From the data underneath, reproduce exactly the stretch that begins at the line with "for Incoming Agent**" and ends after the line with "logic lives here.".
>>>>
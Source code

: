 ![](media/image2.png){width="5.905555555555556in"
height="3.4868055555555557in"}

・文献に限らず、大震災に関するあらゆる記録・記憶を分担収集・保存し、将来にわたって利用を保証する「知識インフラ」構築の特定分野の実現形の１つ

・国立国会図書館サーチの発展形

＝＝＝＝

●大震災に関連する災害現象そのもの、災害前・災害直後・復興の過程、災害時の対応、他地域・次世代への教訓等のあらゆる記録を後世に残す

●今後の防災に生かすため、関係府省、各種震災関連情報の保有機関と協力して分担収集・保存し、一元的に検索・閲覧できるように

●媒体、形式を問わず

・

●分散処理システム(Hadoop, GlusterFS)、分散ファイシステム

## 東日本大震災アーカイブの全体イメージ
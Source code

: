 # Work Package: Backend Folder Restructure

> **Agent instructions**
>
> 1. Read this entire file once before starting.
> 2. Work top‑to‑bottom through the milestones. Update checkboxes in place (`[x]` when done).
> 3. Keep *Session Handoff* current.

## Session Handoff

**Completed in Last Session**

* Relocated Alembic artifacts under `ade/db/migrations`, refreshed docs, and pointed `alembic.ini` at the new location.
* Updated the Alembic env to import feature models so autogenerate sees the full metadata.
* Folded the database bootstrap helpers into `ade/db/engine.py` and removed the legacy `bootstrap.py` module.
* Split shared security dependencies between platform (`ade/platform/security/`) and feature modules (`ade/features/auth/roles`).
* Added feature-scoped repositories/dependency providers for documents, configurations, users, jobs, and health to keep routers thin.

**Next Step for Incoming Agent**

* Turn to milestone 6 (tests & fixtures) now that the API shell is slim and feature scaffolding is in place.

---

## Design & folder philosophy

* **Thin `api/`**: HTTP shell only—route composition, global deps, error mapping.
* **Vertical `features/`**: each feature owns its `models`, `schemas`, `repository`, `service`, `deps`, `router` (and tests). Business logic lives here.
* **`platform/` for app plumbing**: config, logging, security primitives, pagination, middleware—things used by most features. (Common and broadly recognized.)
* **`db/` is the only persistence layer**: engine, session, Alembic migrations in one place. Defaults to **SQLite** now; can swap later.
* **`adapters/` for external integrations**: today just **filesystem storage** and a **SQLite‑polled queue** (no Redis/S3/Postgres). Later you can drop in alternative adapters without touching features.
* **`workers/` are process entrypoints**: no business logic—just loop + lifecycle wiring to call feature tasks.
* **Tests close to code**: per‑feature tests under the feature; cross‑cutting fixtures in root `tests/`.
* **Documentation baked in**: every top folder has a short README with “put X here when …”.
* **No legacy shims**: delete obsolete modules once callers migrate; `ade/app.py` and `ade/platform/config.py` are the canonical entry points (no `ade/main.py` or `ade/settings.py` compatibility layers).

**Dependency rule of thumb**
<<<<
Answer to this problem:
**Next Step for Incoming Agent**

* Turn to milestone 6 (tests & fixtures) now that the API shell is slim and feature scaffolding is in place.

---

## Design & folder philosophy

* **Thin `api/`**: HTTP shell only—route composition, global deps, error mapping.
* **Vertical `features/`**: each feature owns its `models`, `schemas`, `repository`, `service`, `deps`, `router` (and tests). Business logic lives here.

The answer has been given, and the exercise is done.